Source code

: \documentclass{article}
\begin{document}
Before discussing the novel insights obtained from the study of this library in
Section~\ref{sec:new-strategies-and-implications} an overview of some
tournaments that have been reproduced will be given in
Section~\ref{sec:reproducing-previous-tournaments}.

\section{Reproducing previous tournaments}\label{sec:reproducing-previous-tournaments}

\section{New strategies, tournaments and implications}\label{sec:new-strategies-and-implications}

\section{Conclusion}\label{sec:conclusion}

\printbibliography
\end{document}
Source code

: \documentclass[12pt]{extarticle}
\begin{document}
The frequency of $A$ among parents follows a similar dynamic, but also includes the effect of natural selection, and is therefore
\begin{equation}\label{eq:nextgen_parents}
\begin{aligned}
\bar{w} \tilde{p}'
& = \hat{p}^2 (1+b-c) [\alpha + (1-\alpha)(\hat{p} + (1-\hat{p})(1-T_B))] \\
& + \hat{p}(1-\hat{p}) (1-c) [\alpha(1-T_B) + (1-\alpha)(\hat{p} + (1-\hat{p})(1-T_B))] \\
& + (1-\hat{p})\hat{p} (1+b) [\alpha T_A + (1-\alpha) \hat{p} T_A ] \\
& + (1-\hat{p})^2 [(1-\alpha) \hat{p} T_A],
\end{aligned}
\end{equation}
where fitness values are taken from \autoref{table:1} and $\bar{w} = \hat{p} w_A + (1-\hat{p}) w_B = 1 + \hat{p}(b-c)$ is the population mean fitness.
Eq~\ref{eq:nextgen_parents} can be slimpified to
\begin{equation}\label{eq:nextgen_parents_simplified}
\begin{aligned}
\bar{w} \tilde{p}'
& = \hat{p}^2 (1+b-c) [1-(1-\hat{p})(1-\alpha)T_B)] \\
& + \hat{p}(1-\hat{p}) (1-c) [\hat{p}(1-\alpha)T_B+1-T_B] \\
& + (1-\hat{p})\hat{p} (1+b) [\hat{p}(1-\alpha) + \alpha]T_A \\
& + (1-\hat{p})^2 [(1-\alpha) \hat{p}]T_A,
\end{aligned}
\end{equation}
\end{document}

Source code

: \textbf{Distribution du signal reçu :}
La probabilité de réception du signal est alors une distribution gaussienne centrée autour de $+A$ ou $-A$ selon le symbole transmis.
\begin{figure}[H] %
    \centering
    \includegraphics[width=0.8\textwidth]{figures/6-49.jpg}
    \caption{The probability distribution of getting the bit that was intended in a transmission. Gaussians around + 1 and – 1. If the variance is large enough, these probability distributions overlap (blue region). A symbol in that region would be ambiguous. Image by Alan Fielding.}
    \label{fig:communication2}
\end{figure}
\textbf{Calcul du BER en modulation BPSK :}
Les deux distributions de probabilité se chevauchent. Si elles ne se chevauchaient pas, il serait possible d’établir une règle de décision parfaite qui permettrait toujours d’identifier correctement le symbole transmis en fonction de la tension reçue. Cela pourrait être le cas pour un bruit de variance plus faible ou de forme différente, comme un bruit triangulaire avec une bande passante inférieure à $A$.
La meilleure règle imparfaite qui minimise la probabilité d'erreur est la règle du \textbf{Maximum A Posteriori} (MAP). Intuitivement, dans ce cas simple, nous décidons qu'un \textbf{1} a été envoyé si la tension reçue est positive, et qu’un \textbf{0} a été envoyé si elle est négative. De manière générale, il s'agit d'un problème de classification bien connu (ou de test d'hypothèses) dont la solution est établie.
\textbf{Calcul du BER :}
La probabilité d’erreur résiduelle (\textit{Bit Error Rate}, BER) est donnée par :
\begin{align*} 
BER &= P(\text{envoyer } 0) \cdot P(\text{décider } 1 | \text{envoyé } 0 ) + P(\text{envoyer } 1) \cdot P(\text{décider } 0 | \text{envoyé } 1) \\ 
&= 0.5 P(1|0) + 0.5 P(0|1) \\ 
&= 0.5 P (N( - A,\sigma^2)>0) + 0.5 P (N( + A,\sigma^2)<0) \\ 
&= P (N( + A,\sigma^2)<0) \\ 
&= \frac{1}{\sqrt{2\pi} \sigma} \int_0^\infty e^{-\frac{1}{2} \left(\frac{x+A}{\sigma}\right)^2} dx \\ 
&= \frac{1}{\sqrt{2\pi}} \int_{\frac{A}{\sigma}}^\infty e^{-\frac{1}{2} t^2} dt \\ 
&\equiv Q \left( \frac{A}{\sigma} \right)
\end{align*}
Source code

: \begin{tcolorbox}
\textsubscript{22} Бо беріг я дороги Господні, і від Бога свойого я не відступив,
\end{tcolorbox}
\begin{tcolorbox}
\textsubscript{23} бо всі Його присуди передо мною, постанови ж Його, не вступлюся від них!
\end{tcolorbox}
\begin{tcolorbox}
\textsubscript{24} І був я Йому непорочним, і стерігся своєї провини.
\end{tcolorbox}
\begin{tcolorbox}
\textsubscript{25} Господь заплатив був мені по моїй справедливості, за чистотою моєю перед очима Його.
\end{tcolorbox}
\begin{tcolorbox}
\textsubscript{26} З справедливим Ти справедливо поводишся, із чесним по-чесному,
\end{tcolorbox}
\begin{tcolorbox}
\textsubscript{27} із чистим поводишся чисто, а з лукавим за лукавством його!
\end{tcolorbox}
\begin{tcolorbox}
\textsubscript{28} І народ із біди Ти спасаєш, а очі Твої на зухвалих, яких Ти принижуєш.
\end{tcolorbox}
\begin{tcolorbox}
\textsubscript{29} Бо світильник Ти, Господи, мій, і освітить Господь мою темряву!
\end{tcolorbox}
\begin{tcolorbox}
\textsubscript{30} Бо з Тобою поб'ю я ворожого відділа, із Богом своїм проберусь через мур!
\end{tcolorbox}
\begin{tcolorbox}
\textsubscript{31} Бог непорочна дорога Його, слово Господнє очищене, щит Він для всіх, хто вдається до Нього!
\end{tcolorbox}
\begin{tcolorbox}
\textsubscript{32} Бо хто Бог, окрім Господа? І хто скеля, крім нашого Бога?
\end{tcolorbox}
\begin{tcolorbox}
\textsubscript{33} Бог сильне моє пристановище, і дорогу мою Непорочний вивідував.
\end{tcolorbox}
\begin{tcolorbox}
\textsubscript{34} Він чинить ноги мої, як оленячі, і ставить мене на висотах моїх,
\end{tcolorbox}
────
What this task involves: If a line of the data above contains "Бога", copy it out.

Response area:
\textsubscript{22} Бо беріг я дороги Господні, і від Бога свойого я не відступив,
\textsubscript{32} Бо хто Бог, окрім Господа? І хто скеля, крім нашого Бога?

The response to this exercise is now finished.